なぜかAURにしかなかった(Wikiの情報が古い?間違い?) デフォルトではhjkl系のショートカットすらなかったのでやめ。 Zathuraと似ており、Zathuraのほうが良かったので選択肢から除外。

pdfpc

Presenterっぽいので、すでに使っているpympressと機能がかぶる。 試してないので実はいいかも?

ちなみにpympressとは

pdf用のプレゼンター。 ウィンドウが2つ出てきて、一つをプロジェクターなどに、もう一つを手元に表示できる。 レーザーポインターや簡単なハイライティングができる。 原稿やタイマーをセットできたりと、PowerPointに近い。 Windowsでも使える(Python + Qt)8

qpdfview

更新が止まってるので除外。

xpdf

windowsで試したことがあったが、古すぎた。

mupdf

Zathuraやllppと同様の超軽量系。 というかllppやSumatraPDFのエンジンでもある。 当然機能は少ない。 日本語検索できなかったのでアウト。

Atril

Mateのpdfビューワー。 機能はOkularなどとZathuraなどの中間くらい(Evinceより若干すくない)。 n/pのページ移動の動作など結構いい感じだったが、タブがないのと、設定がGUIには見当たらなかったので除外。

apvlv

機能は少なめ(Zathura系+目次表示)。 viのキーバインドの忠実なので、操作は簡単。 ただちょっと機能が少なすぎる(タブ、アノテーション)。

CorePDF

Atrilと同程度の機能。 スクロールバーがバグってて使えなかった。 除外。

Deepin Document Viewer

見た目はリッチ、機能はまあまああるが、キーバインドがない。 設定もヘルプ(ドキュメント)も見当たらない。

まとめ

結局現時点ではOkularが一番良さそうではある。 簡単に機能の多さをまとめておくと

Okular > SumatraPDF » evince > Deepin ~ CorePDF ~ Atril » Zathura ~ llpp ~ mupdf

といったところ。 どれも軽量さという点ではSumatraPDF並に軽量であり、たとえZathuraなどがより軽量だったとしても、 それほどの軽量さが必要でなく、また体感もできなさそうなので、メリットを感じなかった。 となると差がつくのは機能面であり、結局メインのPDFビューワーとして使うにはOkularしかなさそうである。

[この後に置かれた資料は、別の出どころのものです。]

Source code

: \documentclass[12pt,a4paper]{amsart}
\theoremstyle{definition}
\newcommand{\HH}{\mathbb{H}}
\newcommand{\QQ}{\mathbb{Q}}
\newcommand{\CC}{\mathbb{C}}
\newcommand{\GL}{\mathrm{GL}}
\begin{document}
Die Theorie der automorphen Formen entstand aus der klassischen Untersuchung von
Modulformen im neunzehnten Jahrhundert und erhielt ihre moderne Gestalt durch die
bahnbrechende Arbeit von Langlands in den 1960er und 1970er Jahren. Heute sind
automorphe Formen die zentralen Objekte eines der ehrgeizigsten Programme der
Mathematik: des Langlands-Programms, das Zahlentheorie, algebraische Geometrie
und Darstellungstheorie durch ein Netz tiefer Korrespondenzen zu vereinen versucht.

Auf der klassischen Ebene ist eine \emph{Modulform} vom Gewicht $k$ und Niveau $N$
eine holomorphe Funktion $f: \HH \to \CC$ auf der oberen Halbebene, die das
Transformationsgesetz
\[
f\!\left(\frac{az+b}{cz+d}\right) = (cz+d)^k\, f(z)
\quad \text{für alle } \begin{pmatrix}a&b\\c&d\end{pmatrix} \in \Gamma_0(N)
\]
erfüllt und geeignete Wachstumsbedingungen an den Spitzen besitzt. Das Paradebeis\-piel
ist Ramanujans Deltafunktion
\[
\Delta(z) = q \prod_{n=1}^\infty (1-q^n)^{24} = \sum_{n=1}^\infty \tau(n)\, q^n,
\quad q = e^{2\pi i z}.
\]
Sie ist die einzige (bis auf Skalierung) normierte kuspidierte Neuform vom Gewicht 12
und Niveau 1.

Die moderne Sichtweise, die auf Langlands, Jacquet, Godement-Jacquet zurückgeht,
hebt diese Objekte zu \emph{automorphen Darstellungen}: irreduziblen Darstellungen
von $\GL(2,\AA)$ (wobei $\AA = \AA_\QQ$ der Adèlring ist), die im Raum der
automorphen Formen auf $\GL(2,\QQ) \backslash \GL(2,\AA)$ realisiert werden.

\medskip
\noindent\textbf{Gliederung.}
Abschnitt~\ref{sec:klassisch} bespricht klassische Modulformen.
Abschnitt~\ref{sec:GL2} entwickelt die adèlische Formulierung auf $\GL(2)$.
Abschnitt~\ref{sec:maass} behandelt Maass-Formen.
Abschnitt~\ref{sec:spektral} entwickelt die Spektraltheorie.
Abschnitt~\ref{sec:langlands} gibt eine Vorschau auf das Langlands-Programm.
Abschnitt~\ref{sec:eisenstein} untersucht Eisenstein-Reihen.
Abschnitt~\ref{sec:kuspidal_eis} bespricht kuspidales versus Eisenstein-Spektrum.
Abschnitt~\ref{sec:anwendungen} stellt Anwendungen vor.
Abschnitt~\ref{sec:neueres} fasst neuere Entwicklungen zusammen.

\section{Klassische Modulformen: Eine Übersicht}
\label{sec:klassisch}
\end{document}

今回の旅を通して、SumatraPDFの素晴らしさを改めて思い知った。 今後はキーバインドの設定などをしていこうと思う9

SumatraPDFの何が素晴らしいか

というわけで最後にSumatraPDFに関して気に入ってる部分を列挙して終わりにする

  • 軽量
  • タブ
  • 周辺のメニューなどが小さいのでPDFを広くみられる
  • hjkl, npのキーバインディング
  • f, gのキーバインディング
  • 前回開いていたファイルをもう一度開ける
  • 見開き(2パターン)や色反転(あまり使わないが)なども完備
  • Ctrl + Kでコマンドパレットが開け(しかも恐ろしく軽い)、過去に開いたファイルを検索し開くことができる
  • マウス右クリック+スクロールで拡大縮小(マウスだけで完結するので便利)
  • (TeXを使わないので使ってないが)SyncTeX
  • (カスタマイズしてないが)カスタマイズ可能

SumatraPDFにほしい機能

  • ウィンドウ間のD&Dでのタブ移動

積極的に開発されているようで嬉しい。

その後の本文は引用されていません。